3 La mobilité partagée Autopartage
Une voiture n'étant utilisée que 8 % du temps, selon l'IDDRI, on pourrait la partager et économiser des ressources financières et matérielles. Et la documentation regorge d'indications selon lesquelles une voiture partagée remplace de 4 à 8 voitures individuelles. Est-ce à dire que nous aurons à produire quatre fois moins de voitures ? Oui, si et seulement si :
la voiture partagée est plus durable, c'est-à-dire si elle ne dure pas quatre fois moins longtemps si elle est quatre fois plus utilisée, ce qui est loin d'être évident ; on n'utilise pas une voiture partagée pour parcourir plus de kilomètres en voiture ; on n'utilise pas l'autopartage plutôt que le transport en commun.
Covoiturage
Le covoiturage permet-il de réduire le nombre de voitures sur les routes ? Oui, si les passagers avaient pris leur voiture ou les transports en commun à la place.
En outre, l'étude souligne que, si l'autopartage et le covoiturage devenaient très populaires, l'intérêt à entretenir ou à construire de nouvelles lignes de transport en commun pourrait s'amoindrir.
L'effet rebond
L'effet rebond fait référence au risque que le gain de pouvoir d'achat généré par l'économie du partage serve à acheter des produits ou des services encore plus dommageables à l'environnement que la production des biens partagés. Par exemple, la personne qui covoiture utilise-t-elle ses économies pour acheter des légumes bios ou un billet d'avion pour les îles Vierges ?

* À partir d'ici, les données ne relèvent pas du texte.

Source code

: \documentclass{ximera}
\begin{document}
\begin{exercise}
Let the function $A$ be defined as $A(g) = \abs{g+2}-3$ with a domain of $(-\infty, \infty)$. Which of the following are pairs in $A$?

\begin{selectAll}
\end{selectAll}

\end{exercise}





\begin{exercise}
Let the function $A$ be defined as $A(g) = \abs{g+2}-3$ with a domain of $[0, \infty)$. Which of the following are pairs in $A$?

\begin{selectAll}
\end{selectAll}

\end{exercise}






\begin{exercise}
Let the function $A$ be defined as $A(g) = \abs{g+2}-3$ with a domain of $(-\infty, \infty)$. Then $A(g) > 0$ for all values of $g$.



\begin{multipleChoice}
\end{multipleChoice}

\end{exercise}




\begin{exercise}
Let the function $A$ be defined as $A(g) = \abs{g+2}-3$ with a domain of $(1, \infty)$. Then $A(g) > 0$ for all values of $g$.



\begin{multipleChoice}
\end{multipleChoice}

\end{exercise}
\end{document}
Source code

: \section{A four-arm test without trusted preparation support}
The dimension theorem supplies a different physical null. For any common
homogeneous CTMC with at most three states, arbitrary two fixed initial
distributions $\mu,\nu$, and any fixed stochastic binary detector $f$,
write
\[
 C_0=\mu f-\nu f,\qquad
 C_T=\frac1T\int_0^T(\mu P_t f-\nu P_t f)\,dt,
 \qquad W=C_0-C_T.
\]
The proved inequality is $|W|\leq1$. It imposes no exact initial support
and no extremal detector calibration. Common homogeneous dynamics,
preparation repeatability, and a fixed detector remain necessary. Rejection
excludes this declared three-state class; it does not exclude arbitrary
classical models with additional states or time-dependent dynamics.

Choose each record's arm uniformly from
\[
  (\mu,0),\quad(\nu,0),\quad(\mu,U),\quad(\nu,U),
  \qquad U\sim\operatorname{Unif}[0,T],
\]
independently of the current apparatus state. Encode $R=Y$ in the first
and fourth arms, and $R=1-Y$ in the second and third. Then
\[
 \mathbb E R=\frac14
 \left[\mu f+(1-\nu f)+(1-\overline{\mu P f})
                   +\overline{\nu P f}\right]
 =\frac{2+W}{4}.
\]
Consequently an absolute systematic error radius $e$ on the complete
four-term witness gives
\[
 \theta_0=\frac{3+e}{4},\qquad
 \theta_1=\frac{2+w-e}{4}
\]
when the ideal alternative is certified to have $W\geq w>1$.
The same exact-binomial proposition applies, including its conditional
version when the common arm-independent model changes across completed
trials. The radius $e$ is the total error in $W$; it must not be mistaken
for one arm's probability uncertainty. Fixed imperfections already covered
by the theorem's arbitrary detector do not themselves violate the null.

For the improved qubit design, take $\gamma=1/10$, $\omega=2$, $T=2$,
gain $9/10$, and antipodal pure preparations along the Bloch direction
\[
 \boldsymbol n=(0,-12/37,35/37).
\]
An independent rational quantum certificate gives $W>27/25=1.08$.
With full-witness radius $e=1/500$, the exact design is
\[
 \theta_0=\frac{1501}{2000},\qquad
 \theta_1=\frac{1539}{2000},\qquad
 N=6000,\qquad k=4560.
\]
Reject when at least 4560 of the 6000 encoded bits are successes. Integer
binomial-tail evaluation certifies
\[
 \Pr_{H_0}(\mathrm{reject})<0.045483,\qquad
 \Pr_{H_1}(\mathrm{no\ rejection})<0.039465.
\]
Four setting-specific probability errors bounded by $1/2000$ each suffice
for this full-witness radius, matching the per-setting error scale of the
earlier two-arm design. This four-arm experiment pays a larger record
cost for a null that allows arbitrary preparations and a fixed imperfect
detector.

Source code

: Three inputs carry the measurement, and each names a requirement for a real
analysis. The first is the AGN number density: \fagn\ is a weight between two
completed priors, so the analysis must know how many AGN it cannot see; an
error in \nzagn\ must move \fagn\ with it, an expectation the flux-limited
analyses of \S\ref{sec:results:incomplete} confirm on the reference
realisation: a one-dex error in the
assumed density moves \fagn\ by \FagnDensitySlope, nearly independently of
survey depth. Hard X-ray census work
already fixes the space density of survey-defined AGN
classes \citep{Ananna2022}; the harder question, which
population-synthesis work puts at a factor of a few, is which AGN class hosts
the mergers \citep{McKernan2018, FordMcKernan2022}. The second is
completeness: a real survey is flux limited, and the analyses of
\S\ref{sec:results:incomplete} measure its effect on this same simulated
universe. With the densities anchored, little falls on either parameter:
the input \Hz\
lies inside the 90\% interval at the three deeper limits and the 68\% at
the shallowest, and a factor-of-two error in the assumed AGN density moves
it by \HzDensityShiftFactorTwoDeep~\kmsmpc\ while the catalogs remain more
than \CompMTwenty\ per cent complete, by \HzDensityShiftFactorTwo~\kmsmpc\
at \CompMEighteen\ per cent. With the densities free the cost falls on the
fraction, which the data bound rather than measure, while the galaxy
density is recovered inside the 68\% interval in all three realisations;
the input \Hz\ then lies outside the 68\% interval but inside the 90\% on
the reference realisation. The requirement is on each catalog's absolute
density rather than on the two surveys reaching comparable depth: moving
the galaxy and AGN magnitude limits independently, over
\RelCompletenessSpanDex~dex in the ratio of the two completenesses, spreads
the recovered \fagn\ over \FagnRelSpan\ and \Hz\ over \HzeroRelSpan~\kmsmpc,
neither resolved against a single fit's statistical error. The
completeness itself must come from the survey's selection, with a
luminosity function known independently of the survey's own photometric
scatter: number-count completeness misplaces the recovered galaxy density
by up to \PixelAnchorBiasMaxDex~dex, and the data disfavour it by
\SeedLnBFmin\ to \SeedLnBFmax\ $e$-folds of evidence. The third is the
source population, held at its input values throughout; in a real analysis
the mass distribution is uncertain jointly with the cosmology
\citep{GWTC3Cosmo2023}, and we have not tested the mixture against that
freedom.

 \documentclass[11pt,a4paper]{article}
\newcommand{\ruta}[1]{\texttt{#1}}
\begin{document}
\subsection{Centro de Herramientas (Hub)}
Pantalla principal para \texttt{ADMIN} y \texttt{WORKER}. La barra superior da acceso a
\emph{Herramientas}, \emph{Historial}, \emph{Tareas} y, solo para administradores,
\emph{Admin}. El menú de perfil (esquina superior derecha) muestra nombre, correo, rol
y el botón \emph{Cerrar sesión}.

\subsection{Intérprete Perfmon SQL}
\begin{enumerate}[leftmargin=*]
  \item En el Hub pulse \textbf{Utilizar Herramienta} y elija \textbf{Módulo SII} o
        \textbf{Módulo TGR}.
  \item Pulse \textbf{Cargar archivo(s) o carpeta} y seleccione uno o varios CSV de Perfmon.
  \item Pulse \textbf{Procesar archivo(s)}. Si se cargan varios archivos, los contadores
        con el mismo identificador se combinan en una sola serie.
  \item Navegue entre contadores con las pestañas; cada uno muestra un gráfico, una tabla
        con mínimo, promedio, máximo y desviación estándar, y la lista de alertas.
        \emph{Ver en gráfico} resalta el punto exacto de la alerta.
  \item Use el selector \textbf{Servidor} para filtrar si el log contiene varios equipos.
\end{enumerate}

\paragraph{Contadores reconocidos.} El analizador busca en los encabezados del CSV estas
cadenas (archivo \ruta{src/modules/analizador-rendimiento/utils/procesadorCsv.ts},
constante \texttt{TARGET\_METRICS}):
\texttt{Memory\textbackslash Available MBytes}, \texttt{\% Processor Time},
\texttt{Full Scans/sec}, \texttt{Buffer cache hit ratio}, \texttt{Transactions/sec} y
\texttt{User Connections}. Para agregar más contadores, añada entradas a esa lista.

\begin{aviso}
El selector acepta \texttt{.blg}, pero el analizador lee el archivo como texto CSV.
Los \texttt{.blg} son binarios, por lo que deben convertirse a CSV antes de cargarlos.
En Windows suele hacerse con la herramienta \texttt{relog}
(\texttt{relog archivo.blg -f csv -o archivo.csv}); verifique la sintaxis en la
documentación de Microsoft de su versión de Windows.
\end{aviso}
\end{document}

Voilà les raisons pour lesquelles l'IDDRI conclut que «les différents modèles de l'économie du partage ne sont pas intrinsèquement durables».
> 7: Si les modèles de partage étaient utilisés au maximum, c’est 7 % du budget et 20 % des déchets des ménages qui pourraient être économisés. Source : Institut du développement durable et des relations internationales
Qu'en pense Laure Waridel ?
Bien connue pour son engagement dans la cause écologiste, Laure Waridel est convaincue des aux vertus de l'économie du partage. «Je ne suis pas du tout inquiète.»
Selon elle, il est faux de prétendre que, même si une auto dure quatre fois moins longtemps parce qu'elle est utilisée par quatre personnes, il n'y a pas de gain pour l'environnement : «Qu'on pense seulement aux trois places de stationnement en moins requises.»
Mme Waridel, qui prépare un doctorat sur l'émergence d'une économie écologique et sociale au Québec, explique qu'«il est simpliste de penser qu'une personne qui fait du couchsurfing [dormir sur le divan d'un hôte en voyage] va utiliser les économies ainsi réalisées pour s'acheter un iPad. La plupart des personnes qui font du couchsurfing ne pourraient pas voyager si elles devaient se payer un hôtel ; elles n'ont donc pas les moyens de se procurer un iPad.»
L'économie du partage, selon elle, repose sur l'équilibre entre le développement durable, l'économie et le social. «L'économie du partage favorise la création de liens entre les gens. Ce qui leur permet de répondre à leurs besoins sans qu'il y ait forcément échange de dollars, explique Mme Waridel. Comme aider un voisin à déménager. Entre autres bénéfices, l'économie sociale combat l'isolement et réduit les problèmes de santé mentale qui peuvent en découler.»
Enfin, Mme Waridel croit fermement que l'économie du partage se traduit par une diminution de la consommation, parce que «ceux qui s'y adonnent sont généralement plus sensibles à l'environnement que le reste de la population».